# Whack your boss!!



## slg (May 6, 2005)

http://www.doodie.com/boss_flash_animation.php


----------



## Terri_TT (Nov 18, 2004)

slg said:


> http://www.doodie.com/boss_flash_animation.php


I guess that's not work friendly :?


----------



## Guest (Jan 27, 2006)

Terri_TT said:


> slg said:
> 
> 
> > http://www.doodie.com/boss_flash_animation.php
> ...


That's what makes it soooo good


----------



## slg (May 6, 2005)

Terri_TT said:


> slg said:
> 
> 
> > http://www.doodie.com/boss_flash_animation.php
> ...


oops, maybe should put a warning up about that


----------



## YELLOW_TT (Feb 25, 2004)

I wish I'd checked the link first I've just got the sack


----------



## ObiWan (Sep 25, 2005)

Pick the wall its relatively censored :?


----------



## DGW131 (Feb 20, 2005)

YELLOW_TT said:


> I wish I'd checked the link first I've just got the sack


caught eating pies :lol: :wink:


----------



## YELLOW_TT (Feb 25, 2004)

DGW131 said:


> YELLOW_TT said:
> 
> 
> > I wish I'd checked the link first I've just got the sack
> ...


no put it has left me free to go for my dream job pie tester


----------



## Terri_TT (Nov 18, 2004)

slg said:


> http://www.doodie.com/boss_flash_animation.php


That's what happened to me at work today, only it was the boss who was doing the beating. [smiley=smash.gif]

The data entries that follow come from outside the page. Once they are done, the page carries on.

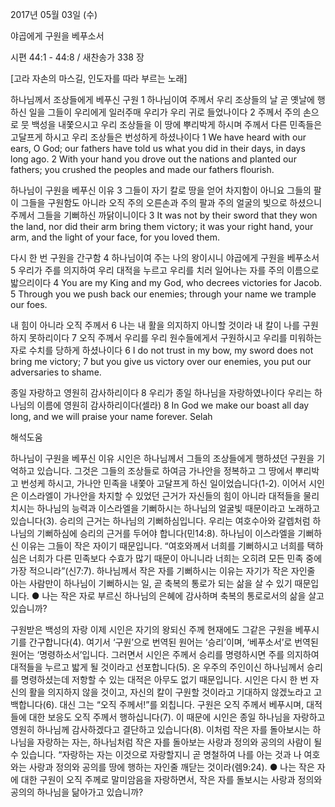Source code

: 2017년 05월 03일 (수)

야곱에게 구원을 베푸소서



시편 44:1 - 44:8 / 새찬송가 338 장


[고라 자손의 마스길, 인도자를 따라 부르는 노래] 

하나님께서 조상들에게 베푸신 구원
1 하나님이여 주께서 우리 조상들의 날 곧 옛날에 행하신 일을 그들이 우리에게 일러주매 우리가 우리 귀로 들었나이다 2 주께서 주의 손으로 뭇 백성을 내쫓으시고 우리 조상들을 이 땅에 뿌리박게 하시며 주께서 다른 민족들은 고달프게 하시고 우리 조상들은 번성하게 하셨나이다
1 We have heard with our ears, O God; our fathers have told us what you did in their days, in days long ago. 2 With your hand you drove out the nations and planted our fathers; you crushed the peoples and made our fathers flourish.

하나님이 구원을 베푸신 이유
3 그들이 자기 칼로 땅을 얻어 차지함이 아니요 그들의 팔이 그들을 구원함도 아니라 오직 주의 오른손과 주의 팔과 주의 얼굴의 빛으로 하셨으니 주께서 그들을 기뻐하신 까닭이니이다
3 It was not by their sword that they won the land, nor did their arm bring them victory; it was your right hand, your arm, and the light of your face, for you loved them.

다시 한 번 구원을 간구함
4 하나님이여 주는 나의 왕이시니 야곱에게 구원을 베푸소서 5 우리가 주를 의지하여 우리 대적을 누르고 우리를 치러 일어나는 자를 주의 이름으로 밟으리이다
4 You are my King and my God, who decrees victories for Jacob. 5 Through you we push back our enemies; through your name we trample our foes.

내 힘이 아니라 오직 주께서
6 나는 내 활을 의지하지 아니할 것이라 내 칼이 나를 구원하지 못하리이다 7 오직 주께서 우리를 우리 원수들에게서 구원하시고 우리를 미워하는 자로 수치를 당하게 하셨나이다
6 I do not trust in my bow, my sword does not bring me victory; 7 but you give us victory over our enemies, you put our adversaries to shame.

종일 자랑하고 영원히 감사하리이다
8 우리가 종일 하나님을 자랑하였나이다 우리는 하나님의 이름에 영원히 감사하리이다(셀라)
8 In God we make our boast all day long, and we will praise your name forever. Selah

해석도움





하나님이 구원을 베푸신 이유
시인은 하나님께서 그들의 조상들에게 행하셨던 구원을 기억하고 있습니다. 그것은 그들의 조상들로 하여금 가나안을 정복하고 그 땅에서 뿌리박고 번성케 하시고, 가나안 민족을 내쫓아 고달프게 하신 일이었습니다(1-2). 이어서 시인은 이스라엘이 가나안을 차지할 수 있었던 근거가 자신들의 힘이 아니라 대적들을 물리치시는 하나님의 능력과 이스라엘을 기뻐하시는 하나님의 얼굴빛 때문이라고 노래하고 있습니다(3). 승리의 근거는 하나님의 기뻐하심입니다. 우리는 여호수아와 갈렙처럼 하나님의 기뻐하심에 승리의 근거를 두어야 합니다(민14:8). 하나님이 이스라엘을 기뻐하신 이유는 그들이 작은 자이기 때문입니다. “여호와께서 너희를 기뻐하시고 너희를 택하심은 너희가 다른 민족보다 수효가 많기 때문이 아니니라 너희는 오히려 모든 민족 중에 가장 적으니라”(신7:7). 하나님께서 작은 자를 기뻐하시는 이유는 자기가 작은 자인줄 아는 사람만이 하나님이 기뻐하시는 일, 곧 축복의 통로가 되는 삶을 살 수 있기 때문입니다.
● 나는 작은 자로 부르신 하나님의 은혜에 감사하며 축복의 통로로서의 삶을 살고 있습니까?

구원받은 백성의 자랑
이제 시인은 자기의 왕되신 주께 현재에도 그같은 구원을 베푸시기를 간구합니다(4). 여기서 ‘구원’으로 번역된 원어는 ‘승리’이며, ‘베푸소서’로 번역된 원어는 ‘명령하소서’입니다. 그러면서 시인은 주께서 승리를 명령하시면 주를 의지하여 대적들을 누르고 밟게 될 것이라고 선포합니다(5). 온 우주의 주인이신 하나님께서 승리를 명령하셨는데 저항할 수 있는 대적은 아무도 없기 때문입니다. 시인은 다시 한 번 자신의 활을 의지하지 않을 것이고, 자신의 칼이 구원할 것이라고 기대하지 않겠노라고 고백합니다(6). 대신 그는 “오직 주께서!”를 외칩니다. 구원은 오직 주께서 베푸시며, 대적들에 대한 보응도 오직 주께서 행하십니다(7). 이 때문에 시인은 종일 하나님을 자랑하고 영원히 하나님께 감사하겠다고 결단하고 있습니다(8). 이처럼 작은 자를 돌아보시는 하나님을 자랑하는 자는, 하나님처럼 작은 자를 돌아보는 사랑과 정의와 공의의 사람이 될 수 있습니다. “자랑하는 자는 이것으로 자랑할지니 곧 명철하여 나를 아는 것과 나 여호와는 사랑과 정의와 공의를 땅에 행하는 자인줄 깨닫는 것이라(렘9:24).
● 나는 작은 자에 대한 구원이 오직 주께로 말미암음을 자랑하면서, 작은 자를 돌보시는 사랑과 정의와 공의의 하나님을 닮아가고 있습니까?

Something to do with access denied. :wink:


----------



## genocidalduck (May 19, 2005)

Excellent......the carpboard door has to be my favorite


----------



## slg (May 6, 2005)

genocidalduck said:


> Excellent......the *carp*board door has to be my favorite


I missed the fishy door :roll: :wink:


----------



## genocidalduck (May 19, 2005)

Cant even make a typo without someone catching it :wink:


----------



## YELLOW_TT (Feb 25, 2004)

I found 13tn ways but could not get the last 1


----------



## genocidalduck (May 19, 2005)

YELLOW_TT said:


> I found 13tn ways but could not get the last 1


Did you find the coat hook?....That one was the last one i found.


----------



## Sim (Mar 7, 2003)

genocidalduck said:


> YELLOW_TT said:
> 
> 
> > I found 13tn ways but could not get the last 1
> ...


Funny that, me too


----------



## Mrs Wallsendmag (Dec 13, 2005)

Sim said:


> genocidalduck said:
> 
> 
> > YELLOW_TT said:
> ...


And me looked for ages


----------



## Guest (Feb 1, 2006)

thank god for that "panic" button just below your score


----------